But still the outlook for the species certainly continues to be precarious.
According to the crane specialist, George Archibald, "from the tundra to
the subtropics, few endangered species involve so many complex problems in so
many countries as does the Siberian crane". So, the apt classification of
the species as "endangered".
There are 3 populations of Siberian Cranes. All
but a few of the 3,000 birds belong to the eastern population, which breeds in
northeastern Siberia, and winters along the Yangtze River in China.
Another very small central population has bred in the lower basin of the Konovat
River in western Siberia, and has wintered in the Indian state of Rajasthan
(most regularly in the Keoladero National Park). When this population was
observed at its wintering grounds in 1992-93, it included just 5 birds. Only 4
birds were observed in the Kunovat breeding grounds in 1995.
The western population (also very small and threatened), which apparently held
at 8 to 14 birds in the late 1980's and early 1990's, has wintered at a single
site along the southern coast of the Caspian Sea in Iran. The exact location of
the breeding grounds of that population is unknown, but it's thought to be in
the extreme northern portion of European Russia.
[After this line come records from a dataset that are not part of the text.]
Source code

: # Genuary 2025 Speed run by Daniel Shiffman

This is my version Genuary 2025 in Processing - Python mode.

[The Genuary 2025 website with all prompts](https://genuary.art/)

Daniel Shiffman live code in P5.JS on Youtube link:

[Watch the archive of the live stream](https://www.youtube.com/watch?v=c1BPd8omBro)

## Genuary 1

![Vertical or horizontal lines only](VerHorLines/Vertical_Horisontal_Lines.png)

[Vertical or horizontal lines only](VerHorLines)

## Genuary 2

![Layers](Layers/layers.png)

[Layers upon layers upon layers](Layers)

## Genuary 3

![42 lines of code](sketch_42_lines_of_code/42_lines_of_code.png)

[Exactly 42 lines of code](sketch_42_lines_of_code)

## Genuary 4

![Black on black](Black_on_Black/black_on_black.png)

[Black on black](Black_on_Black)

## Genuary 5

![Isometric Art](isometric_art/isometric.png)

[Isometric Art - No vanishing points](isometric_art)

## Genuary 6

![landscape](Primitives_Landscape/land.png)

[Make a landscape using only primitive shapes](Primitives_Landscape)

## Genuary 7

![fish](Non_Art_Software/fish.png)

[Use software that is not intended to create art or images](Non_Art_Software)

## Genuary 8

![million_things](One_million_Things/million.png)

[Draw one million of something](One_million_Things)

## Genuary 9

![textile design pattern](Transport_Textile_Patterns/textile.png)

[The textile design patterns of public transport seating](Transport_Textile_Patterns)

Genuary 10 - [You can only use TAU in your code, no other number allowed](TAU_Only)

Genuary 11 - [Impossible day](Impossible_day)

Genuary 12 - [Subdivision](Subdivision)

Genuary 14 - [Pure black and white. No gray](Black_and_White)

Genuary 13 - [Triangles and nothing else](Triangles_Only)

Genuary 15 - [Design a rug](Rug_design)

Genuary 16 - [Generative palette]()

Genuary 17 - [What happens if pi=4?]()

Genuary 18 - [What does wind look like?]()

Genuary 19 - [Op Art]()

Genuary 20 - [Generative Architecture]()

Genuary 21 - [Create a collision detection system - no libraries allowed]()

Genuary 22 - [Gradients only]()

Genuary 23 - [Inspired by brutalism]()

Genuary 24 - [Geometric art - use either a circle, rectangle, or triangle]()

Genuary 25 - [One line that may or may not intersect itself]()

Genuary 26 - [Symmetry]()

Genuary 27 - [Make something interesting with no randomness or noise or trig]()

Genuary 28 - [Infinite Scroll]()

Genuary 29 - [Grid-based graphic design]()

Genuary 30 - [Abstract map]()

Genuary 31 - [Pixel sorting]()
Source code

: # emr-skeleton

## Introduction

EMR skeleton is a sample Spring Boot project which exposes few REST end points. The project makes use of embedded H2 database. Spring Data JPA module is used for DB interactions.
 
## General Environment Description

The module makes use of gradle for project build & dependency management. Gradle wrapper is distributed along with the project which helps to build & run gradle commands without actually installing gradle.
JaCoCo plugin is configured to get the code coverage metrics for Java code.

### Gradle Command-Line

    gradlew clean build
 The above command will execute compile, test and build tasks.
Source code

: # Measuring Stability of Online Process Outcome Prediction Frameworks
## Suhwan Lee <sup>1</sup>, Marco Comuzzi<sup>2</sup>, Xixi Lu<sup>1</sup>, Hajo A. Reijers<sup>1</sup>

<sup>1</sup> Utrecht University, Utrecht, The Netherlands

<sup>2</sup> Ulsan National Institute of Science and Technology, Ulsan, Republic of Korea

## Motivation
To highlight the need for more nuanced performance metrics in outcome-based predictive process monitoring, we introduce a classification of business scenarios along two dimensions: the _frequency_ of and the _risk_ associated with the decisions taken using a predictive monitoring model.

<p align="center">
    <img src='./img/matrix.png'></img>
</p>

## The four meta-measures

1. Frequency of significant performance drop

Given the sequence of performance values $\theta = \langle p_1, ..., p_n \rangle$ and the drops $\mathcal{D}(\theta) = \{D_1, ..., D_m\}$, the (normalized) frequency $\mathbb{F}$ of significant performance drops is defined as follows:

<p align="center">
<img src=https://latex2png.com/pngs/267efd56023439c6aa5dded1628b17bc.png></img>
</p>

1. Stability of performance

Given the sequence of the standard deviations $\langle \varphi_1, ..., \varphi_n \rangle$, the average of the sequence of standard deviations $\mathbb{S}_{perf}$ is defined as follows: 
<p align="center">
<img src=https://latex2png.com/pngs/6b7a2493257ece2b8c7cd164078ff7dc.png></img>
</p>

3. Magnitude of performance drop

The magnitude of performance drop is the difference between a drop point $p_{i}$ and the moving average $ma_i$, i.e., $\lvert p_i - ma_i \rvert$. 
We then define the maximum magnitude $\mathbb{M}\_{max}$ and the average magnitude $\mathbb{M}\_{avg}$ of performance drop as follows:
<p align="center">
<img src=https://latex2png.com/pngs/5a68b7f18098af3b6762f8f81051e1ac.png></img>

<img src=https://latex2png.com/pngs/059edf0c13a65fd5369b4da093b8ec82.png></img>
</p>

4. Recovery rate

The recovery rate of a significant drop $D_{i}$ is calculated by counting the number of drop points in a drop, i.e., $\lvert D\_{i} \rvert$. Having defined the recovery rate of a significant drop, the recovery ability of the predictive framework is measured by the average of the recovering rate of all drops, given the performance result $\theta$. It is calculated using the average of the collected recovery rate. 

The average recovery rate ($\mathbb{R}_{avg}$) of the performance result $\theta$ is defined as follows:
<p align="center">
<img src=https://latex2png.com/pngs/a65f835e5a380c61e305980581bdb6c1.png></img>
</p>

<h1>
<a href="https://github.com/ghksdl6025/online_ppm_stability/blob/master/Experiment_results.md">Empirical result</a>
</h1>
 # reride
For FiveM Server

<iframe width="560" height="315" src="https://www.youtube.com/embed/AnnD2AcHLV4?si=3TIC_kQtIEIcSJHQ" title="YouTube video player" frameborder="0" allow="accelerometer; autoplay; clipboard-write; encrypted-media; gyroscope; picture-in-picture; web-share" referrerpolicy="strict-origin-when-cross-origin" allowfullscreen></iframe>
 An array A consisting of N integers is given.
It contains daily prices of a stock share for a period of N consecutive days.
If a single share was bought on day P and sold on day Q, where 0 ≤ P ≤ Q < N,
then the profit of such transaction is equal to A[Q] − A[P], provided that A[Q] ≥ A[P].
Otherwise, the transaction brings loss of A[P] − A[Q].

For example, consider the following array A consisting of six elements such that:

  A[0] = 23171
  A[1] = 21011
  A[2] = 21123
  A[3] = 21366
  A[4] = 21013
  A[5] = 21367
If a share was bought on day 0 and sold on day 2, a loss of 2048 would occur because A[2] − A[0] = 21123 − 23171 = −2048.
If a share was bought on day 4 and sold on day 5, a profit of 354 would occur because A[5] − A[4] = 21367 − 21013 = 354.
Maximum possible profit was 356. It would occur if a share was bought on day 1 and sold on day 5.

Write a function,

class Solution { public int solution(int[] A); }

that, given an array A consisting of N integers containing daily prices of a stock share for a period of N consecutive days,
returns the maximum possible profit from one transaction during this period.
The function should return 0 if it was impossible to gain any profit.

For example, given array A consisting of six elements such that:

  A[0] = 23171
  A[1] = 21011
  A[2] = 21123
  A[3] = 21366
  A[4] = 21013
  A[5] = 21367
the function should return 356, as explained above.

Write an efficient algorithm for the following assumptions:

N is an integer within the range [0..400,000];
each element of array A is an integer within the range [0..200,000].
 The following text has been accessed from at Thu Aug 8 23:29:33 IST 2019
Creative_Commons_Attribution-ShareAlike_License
Thus, two populations of this species are extremely vulnerable (on the verge of
extinction). These populations have declined from just over a hundred birds in
the 1960's (when they were discovered).
The Siberian Crane has occurred as a vagrant in Japan in recent years, most
often recently with the White-naped and Hooded Cranes from mainland Asia that
winter on Kyushu. Those in Japan are wanderers, on occasion, from the larger
eastern population of the species that normally winters in China.
Actually, in the past, the Siberian Crane was a common winter visitor in Japan
on Kyushu prior to the Mejii Era. Throughout the 20th Century, it became
accidental, but there were some occurrences from Hokkaido south to Okinawa.
Mostly, however, on Kyushu, but some on Hokkaido: in Oct-Dec 1977 and in May-Sep
1985. The latter was a summering bird in the Kushiro district, where the
Japanese population of the Red-crowned Crane occurs.
Where Siberian Cranes breed in Asia, huge distances separate nesting pairs.
Within each 1000 square kilometers in the breeding range, there are only 1 or 2
pairs of cranes.
The Siberian is the most aquatic of cranes, exclusively using wetlands for
nesting, feeding, and roosting. The nests are in bogs and marshes. In migration
and in wintering areas, the bird prefers to feed and roost in shallow wetlands,
even artificial water impoundments. Its preferred foods are roots, sprouts, and
stems of sedges and other aquatic plants.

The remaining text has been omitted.